There is a story about 9 blind men touching different parts of an elephant and describing it as different objects – someone touching the trunk & saying that it’s a snake, another person touching the tail and declaring it as rope, yet another feeling the leg & proclaiming it as pillar, etc. |
Similarly, when different Functional units in an organization look at end-to-end process – each function wonders why the other Function does not understand and does not perform right. This is because each Function is seeing only their part of the process and not seeing the full end-to-end process.
Typically organizations are structured vertically, where as the work flows horizontally through different Functional Units of the organization. Vertical Alignment (common goal alignment) and Horizontal Integration at all levels of the organization are essential for continuous value delivery to Customers.
The challenge is to bring about both cross-functional integration & collaboration How to make everyone see the ‘Full Elephant’? Below is a technique which we have found useful.
‘Seeing the Full Elephant’ exercise:
Step 1: Have a good facilitator to moderate the exercise. Identify the key Functional Units involved in an end-to-end process (e.g. Order to Delivery). Identify high level stages of the process involving key representatives of those Functions. Prepare ‘scaffolding’ on a large paper with process stages as vertical columns and Functions as horizontal rows.
Step 2: Bring the key people from each of the Functions together in a workshop.
Green pass: On green PostIt notes, ask each of the Function to write down what they do in different stages of the process and paste the PostIt note on relevant row-column intersections on the scaffolding. After all the Functions have completed writing & pasting on the scaffolding, do a read-out of all the writings. Ask all the Functions to listen actively and make mental patterns.
Red pass: Now ask each of the Functions to write down on red PostIt notes what they see as not happening from the other Functions and what they expect from the other Function and paste them on relevant row-column intersections on the scaffolding.

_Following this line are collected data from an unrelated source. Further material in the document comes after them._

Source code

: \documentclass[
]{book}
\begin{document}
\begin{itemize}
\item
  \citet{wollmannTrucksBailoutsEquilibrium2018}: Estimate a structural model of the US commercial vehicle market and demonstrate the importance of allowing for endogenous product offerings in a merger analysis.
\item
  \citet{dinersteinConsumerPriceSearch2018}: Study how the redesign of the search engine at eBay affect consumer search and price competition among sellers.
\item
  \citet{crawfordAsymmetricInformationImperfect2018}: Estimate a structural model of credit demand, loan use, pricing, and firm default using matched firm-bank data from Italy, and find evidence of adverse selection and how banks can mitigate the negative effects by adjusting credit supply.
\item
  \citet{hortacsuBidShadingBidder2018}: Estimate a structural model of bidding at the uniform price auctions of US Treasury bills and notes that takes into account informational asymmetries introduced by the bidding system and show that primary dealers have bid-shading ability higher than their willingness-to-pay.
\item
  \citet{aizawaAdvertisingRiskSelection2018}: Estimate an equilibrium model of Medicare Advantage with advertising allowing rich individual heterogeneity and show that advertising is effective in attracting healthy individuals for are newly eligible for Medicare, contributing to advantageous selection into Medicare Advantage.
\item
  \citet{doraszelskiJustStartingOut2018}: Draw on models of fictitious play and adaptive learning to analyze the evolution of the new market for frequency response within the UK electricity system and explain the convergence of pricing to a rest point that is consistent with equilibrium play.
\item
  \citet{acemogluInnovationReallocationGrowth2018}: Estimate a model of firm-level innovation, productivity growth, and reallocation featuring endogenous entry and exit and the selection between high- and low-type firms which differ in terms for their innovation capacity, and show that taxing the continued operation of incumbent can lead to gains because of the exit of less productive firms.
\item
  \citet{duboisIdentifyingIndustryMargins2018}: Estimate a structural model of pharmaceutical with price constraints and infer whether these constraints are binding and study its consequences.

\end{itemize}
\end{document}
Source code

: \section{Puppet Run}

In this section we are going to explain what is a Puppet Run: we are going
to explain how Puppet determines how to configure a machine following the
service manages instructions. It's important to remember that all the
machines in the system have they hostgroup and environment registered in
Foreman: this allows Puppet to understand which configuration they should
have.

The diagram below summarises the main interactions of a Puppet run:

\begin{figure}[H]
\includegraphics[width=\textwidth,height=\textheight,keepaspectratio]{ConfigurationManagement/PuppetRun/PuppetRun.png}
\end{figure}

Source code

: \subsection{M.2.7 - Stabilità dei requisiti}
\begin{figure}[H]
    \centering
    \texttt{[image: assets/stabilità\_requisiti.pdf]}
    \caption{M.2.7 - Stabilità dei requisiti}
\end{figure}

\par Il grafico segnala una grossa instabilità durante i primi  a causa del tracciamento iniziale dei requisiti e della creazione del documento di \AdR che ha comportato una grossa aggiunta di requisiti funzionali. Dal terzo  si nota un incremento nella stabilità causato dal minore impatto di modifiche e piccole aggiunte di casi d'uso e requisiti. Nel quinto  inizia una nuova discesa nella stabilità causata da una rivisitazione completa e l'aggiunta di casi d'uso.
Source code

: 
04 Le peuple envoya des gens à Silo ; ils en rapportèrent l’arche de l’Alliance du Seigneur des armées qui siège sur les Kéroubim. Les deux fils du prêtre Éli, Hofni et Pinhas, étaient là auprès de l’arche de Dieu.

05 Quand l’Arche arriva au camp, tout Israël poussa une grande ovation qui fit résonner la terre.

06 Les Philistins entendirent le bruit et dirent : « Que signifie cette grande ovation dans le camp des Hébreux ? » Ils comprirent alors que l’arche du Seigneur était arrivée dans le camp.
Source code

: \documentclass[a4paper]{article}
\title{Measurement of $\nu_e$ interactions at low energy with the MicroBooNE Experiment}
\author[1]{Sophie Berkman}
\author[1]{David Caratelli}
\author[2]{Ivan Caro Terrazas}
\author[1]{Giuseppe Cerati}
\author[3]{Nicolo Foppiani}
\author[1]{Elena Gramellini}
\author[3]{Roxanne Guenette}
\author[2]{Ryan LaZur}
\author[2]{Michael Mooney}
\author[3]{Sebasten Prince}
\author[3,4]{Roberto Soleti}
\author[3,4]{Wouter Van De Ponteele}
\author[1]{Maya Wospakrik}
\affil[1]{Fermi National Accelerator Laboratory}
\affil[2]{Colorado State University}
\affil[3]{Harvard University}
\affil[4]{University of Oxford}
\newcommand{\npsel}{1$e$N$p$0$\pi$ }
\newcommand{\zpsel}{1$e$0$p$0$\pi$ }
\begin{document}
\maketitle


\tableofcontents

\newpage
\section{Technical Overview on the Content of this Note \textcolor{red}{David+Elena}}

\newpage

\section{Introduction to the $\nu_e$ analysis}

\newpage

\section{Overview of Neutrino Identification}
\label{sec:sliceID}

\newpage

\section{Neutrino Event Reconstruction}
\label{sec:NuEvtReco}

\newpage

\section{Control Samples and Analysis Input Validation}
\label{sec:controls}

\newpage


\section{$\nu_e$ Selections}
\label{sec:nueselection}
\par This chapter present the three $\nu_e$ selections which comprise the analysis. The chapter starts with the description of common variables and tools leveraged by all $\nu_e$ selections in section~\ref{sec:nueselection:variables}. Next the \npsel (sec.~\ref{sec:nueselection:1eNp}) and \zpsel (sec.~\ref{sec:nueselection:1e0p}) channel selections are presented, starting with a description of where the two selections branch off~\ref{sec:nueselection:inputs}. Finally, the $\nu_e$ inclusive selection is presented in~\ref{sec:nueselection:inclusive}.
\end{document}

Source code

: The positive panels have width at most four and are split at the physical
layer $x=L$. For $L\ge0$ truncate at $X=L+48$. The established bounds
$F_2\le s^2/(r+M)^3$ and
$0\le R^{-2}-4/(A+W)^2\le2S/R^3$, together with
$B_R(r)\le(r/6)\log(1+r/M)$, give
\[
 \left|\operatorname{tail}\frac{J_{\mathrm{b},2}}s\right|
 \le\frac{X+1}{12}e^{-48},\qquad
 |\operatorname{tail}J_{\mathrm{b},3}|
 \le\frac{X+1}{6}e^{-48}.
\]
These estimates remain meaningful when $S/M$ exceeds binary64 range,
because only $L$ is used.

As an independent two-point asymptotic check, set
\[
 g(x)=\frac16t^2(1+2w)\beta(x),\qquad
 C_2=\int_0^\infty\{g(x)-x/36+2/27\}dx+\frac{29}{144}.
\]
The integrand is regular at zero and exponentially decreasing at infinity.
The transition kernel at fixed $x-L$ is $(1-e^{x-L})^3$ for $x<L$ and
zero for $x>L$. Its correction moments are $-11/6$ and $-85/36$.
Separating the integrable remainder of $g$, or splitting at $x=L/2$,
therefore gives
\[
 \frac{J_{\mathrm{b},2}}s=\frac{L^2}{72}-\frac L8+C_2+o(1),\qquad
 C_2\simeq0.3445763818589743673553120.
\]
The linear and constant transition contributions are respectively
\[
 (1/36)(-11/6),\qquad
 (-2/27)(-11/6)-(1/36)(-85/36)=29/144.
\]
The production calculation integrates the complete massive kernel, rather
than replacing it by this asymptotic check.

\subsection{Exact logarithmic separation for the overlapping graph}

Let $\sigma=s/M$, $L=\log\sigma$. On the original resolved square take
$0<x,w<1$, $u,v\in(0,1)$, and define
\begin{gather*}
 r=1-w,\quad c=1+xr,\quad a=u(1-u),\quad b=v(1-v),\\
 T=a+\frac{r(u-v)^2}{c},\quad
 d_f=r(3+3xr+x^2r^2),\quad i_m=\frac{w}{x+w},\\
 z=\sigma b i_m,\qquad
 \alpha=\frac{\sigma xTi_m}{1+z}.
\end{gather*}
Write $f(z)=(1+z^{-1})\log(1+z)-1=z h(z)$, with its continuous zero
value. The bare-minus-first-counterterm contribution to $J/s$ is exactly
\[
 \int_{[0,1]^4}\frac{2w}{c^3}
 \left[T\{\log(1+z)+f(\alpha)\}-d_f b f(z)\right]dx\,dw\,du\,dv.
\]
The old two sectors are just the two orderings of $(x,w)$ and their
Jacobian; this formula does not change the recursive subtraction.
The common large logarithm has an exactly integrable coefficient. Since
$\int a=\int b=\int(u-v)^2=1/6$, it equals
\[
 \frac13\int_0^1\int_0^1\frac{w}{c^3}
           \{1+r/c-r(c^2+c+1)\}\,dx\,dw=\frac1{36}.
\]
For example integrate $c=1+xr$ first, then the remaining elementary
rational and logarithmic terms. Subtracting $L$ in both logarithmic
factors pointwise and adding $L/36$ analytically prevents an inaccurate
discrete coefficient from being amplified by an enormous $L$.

After all the Functions have completed writing & pasting on the scaffolding, do a read-out of all the writings. Ask all the Functions to listen actively and make mental patterns. Let people not jump to solutions at this pass.
Red pass will test moderator’s facilitation skills. Facilitator should moderate many conflicts that might come up, many discussions that might turn personal, many arguments which can get into loops and focus the team to listening and empathizing.
Yellow Pass: This is the action planning round. After listening through the green and red passes, each Function identifies their action items on yellow PostIts and paste them at the end of the row of their Function on the scaffolding. After all the Functions have completed their individual action planning, let each Function read out their action plan to the rest of the team. Identify certain common actions which should be taken across the Functions. Then discuss the next steps such as governance mechanism to take the actions to implementation, task teams as needed, steering committee and frequency of review etc.
‘Seeing the Full Elephant’ – a session in progress.
With Green, Red & Yellow passes, all the Functions would start seeing the ‘Full Elephant’ – “now I understand why the other Function behaves that way”, “ I didn’t know that you were dependent on my output this way”, “I understand the constraint why you are not able to provide this input to me on time”, …. This builds empathy and reduces interpersonal issues; builds a collaborative culture. Cross-Functional Integration is key for Organizational Excellence.
Cross-Functional Integration – “Seeing the full Elephant” – Try it out. We’ll be glad to hear your experiences.